I agree that a number of protected exotic birds are shot and stuffed by collectors, but if they are shot in such numbers would an illegally shot bird fetch some Lm300 to Lm500 if they were that common; would a legally trapped hawfinch fetch Lm80 if such birds were caught in their thousands?
"The number of species breeding in Malta declined from 32 in 1916 to about 16 today...". Surprise, surprise, an old farmer from Mellieha once showed me a spot where a stone curlew laid a clutch of eggs at l-Ahrax, at ta' Xmajjar, to be exact, right in the middle of the camping site now being set up.
"In 2003, an amnesty was granted by the government for illegally shot, stuffed birds, and nearly 270,000 birds were registered...".
How naïve can one get? Has it not entered the minds of those compiling the report that hunters pretended to have in their collections many more species than they actually had so as to include any more species they might obtain in the future?

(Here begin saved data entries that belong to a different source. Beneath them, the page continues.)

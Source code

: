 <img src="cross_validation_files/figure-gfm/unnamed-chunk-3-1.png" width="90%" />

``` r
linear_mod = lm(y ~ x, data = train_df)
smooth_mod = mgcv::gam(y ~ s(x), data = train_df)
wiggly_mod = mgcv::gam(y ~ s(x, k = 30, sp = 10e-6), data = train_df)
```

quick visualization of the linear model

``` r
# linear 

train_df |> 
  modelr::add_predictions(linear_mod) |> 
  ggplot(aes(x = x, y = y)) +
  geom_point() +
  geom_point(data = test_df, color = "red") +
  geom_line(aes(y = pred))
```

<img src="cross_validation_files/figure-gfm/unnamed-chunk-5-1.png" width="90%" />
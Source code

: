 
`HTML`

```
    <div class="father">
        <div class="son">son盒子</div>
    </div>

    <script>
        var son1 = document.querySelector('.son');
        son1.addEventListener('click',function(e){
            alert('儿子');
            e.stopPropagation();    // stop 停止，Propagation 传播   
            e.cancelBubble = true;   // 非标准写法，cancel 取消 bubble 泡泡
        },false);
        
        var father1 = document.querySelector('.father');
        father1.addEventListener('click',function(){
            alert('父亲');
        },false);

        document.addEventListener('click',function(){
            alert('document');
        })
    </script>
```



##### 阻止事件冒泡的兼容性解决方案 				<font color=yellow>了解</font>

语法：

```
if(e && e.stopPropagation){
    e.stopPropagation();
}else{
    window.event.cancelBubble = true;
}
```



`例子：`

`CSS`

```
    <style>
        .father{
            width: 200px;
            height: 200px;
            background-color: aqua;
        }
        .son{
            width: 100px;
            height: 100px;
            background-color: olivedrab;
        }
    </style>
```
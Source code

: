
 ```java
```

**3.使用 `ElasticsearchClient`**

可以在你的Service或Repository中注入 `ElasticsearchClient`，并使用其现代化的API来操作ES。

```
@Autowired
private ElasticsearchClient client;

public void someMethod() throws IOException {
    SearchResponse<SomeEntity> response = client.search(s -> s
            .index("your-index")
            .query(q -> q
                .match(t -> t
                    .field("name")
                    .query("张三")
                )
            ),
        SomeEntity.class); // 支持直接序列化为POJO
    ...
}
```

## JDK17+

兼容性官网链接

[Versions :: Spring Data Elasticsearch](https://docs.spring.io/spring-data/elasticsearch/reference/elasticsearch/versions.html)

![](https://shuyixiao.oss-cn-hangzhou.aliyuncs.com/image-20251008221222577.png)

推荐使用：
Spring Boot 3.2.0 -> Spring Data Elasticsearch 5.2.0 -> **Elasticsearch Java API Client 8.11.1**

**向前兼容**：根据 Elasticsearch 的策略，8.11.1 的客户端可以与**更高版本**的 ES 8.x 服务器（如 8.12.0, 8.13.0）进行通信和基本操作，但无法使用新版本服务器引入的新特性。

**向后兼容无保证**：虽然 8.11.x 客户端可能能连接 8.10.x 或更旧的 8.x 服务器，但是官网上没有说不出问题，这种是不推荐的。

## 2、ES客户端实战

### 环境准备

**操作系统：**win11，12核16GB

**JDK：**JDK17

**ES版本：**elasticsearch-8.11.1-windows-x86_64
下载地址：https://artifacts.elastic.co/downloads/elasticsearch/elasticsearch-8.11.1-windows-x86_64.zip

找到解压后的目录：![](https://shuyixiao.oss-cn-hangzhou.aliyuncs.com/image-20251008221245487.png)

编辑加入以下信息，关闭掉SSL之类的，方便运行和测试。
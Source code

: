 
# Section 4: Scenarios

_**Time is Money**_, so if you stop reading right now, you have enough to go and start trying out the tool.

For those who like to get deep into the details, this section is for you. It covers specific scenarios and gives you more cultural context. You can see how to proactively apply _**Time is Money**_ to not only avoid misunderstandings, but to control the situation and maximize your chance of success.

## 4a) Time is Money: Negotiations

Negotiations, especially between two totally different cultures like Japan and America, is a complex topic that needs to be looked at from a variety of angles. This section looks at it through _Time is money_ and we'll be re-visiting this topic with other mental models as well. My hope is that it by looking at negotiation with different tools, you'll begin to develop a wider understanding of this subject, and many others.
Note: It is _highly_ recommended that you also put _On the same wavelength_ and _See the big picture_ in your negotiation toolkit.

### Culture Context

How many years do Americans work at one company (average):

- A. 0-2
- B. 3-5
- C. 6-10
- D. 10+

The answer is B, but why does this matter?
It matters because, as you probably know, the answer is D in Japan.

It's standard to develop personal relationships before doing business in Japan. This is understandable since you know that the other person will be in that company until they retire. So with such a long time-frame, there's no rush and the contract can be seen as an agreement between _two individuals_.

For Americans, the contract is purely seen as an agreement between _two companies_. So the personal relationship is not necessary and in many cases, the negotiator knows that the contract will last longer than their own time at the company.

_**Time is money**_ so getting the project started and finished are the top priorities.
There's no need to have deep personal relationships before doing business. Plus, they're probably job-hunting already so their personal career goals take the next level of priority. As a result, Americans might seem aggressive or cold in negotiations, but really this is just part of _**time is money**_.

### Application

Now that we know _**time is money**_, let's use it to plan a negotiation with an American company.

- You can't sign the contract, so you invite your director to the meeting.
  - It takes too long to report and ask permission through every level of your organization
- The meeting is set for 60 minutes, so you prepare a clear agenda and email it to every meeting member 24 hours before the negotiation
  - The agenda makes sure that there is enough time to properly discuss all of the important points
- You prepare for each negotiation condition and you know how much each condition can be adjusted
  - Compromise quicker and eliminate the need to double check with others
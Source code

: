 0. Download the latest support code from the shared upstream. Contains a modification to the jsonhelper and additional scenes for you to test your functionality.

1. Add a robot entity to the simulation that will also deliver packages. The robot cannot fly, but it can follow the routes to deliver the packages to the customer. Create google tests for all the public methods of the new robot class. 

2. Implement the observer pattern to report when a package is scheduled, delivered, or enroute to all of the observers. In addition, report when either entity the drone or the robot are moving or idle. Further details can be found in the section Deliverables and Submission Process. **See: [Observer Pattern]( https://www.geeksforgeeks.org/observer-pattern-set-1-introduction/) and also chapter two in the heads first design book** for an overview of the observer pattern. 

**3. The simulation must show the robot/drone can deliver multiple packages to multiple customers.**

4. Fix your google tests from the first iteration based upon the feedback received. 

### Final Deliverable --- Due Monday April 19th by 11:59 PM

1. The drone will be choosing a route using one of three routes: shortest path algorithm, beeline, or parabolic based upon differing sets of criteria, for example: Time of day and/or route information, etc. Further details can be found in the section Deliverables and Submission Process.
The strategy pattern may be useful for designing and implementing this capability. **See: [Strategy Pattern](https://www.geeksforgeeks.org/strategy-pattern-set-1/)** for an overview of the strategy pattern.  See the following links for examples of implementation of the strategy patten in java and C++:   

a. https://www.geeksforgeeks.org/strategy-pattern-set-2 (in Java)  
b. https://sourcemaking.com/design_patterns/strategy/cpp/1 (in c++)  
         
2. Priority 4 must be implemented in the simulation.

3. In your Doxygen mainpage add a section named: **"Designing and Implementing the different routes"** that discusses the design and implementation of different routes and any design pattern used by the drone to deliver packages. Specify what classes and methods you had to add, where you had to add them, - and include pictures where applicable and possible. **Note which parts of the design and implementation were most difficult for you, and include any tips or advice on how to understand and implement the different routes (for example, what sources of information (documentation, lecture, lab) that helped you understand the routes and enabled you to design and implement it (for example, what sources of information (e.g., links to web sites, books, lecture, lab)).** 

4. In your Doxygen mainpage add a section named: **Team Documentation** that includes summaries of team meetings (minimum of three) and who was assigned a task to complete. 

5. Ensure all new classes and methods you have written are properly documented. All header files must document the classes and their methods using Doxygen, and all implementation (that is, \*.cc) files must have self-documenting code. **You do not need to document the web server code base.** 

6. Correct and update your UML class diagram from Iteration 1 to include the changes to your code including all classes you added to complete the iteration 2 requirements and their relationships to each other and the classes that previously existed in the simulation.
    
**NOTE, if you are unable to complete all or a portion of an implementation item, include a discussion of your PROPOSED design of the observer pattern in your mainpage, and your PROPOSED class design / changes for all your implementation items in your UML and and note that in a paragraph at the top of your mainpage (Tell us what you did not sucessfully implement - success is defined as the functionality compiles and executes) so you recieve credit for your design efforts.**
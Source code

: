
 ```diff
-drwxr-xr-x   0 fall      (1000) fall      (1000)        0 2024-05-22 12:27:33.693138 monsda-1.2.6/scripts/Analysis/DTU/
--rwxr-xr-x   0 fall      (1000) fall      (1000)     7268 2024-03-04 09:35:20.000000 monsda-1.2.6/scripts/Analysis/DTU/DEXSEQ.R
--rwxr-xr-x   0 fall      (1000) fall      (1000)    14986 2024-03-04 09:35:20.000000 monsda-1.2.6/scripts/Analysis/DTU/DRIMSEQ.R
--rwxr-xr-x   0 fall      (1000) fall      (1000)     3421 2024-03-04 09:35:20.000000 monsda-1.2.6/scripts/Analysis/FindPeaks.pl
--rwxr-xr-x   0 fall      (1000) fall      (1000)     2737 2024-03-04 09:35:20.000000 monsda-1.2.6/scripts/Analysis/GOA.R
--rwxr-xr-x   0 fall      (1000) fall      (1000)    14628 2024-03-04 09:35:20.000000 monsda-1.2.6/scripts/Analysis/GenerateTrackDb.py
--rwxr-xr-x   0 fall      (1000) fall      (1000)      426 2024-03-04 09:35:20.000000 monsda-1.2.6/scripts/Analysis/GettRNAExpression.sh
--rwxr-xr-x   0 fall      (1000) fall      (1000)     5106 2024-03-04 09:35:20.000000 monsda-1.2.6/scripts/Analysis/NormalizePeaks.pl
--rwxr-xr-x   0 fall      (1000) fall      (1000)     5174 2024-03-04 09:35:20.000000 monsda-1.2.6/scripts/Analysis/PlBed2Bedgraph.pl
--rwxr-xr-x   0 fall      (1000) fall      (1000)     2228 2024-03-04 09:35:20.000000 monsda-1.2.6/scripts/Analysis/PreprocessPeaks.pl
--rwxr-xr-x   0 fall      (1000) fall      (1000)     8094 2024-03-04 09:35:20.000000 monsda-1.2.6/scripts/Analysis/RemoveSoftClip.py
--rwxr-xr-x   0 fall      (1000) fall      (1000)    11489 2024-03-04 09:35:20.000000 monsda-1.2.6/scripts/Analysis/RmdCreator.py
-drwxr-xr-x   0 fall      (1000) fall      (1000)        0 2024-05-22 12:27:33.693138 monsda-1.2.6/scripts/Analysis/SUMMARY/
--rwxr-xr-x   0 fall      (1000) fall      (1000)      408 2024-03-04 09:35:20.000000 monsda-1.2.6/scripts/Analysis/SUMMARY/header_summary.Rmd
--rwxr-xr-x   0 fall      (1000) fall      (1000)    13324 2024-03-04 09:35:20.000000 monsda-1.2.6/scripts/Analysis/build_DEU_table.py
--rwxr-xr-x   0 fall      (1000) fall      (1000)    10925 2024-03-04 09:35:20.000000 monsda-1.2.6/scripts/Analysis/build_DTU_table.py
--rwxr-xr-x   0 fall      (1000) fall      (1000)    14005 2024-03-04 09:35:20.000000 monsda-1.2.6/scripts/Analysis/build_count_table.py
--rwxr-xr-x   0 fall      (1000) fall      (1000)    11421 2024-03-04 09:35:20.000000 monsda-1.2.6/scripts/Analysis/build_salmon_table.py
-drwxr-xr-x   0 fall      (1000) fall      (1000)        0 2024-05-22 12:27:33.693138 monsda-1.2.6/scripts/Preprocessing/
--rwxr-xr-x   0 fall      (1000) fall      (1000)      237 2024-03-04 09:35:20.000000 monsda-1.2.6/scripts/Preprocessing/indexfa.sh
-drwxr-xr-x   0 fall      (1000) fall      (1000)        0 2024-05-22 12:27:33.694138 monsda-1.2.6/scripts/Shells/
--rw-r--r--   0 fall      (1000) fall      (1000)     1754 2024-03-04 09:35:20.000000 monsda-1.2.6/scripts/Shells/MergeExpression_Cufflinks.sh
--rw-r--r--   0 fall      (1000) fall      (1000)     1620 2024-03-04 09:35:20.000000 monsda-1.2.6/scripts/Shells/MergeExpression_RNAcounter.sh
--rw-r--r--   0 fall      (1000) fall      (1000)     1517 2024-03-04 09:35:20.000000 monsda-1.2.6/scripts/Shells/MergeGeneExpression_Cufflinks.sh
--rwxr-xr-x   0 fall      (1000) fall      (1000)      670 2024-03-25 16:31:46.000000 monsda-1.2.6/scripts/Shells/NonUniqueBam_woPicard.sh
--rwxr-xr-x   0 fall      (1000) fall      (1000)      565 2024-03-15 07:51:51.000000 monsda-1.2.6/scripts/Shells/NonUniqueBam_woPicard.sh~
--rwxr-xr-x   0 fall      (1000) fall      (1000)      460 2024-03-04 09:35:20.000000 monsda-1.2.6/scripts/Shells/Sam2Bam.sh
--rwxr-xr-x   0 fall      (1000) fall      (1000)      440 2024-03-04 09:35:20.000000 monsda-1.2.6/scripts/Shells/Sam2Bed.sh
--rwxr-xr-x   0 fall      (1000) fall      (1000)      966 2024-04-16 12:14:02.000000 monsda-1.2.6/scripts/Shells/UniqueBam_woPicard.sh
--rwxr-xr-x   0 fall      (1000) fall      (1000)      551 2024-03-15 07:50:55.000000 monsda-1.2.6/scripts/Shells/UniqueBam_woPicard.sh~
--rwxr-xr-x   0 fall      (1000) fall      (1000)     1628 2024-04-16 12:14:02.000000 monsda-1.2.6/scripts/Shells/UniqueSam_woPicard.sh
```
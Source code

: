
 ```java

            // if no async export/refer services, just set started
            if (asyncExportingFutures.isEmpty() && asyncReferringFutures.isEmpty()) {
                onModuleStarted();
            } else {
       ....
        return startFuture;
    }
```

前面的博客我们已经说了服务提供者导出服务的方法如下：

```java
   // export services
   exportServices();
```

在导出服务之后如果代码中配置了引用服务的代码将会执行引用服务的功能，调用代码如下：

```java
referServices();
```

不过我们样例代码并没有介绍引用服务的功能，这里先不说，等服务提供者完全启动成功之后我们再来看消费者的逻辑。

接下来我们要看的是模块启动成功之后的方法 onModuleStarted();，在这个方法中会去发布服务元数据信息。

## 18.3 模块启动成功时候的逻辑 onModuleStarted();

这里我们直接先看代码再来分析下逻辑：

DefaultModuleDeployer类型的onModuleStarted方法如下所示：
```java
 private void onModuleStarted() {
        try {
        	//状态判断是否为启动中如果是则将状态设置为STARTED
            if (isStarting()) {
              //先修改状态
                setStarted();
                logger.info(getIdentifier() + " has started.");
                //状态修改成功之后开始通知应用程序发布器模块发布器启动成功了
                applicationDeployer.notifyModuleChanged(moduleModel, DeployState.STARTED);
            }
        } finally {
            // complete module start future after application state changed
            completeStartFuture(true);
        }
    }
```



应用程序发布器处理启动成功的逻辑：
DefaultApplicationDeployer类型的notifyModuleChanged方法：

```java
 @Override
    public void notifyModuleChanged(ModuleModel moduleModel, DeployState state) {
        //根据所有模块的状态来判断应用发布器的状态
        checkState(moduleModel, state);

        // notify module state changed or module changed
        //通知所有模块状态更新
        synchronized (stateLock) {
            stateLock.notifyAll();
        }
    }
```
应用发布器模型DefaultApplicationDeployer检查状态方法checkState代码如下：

"Malta has the shortest close season in Europe..." And so it has. In Malta all game birds are migratory species and a close season exists because it is the civilised thing to have. But because birds have no fixed migration dates, it is the birds themselves that call the migration dates and not those who, in their wisdom, draft the regulations.
That said, I hold no brief for those so-called sportsmen who shoot or trap protected species but it is unfair to tar all sportsmen with the same brush.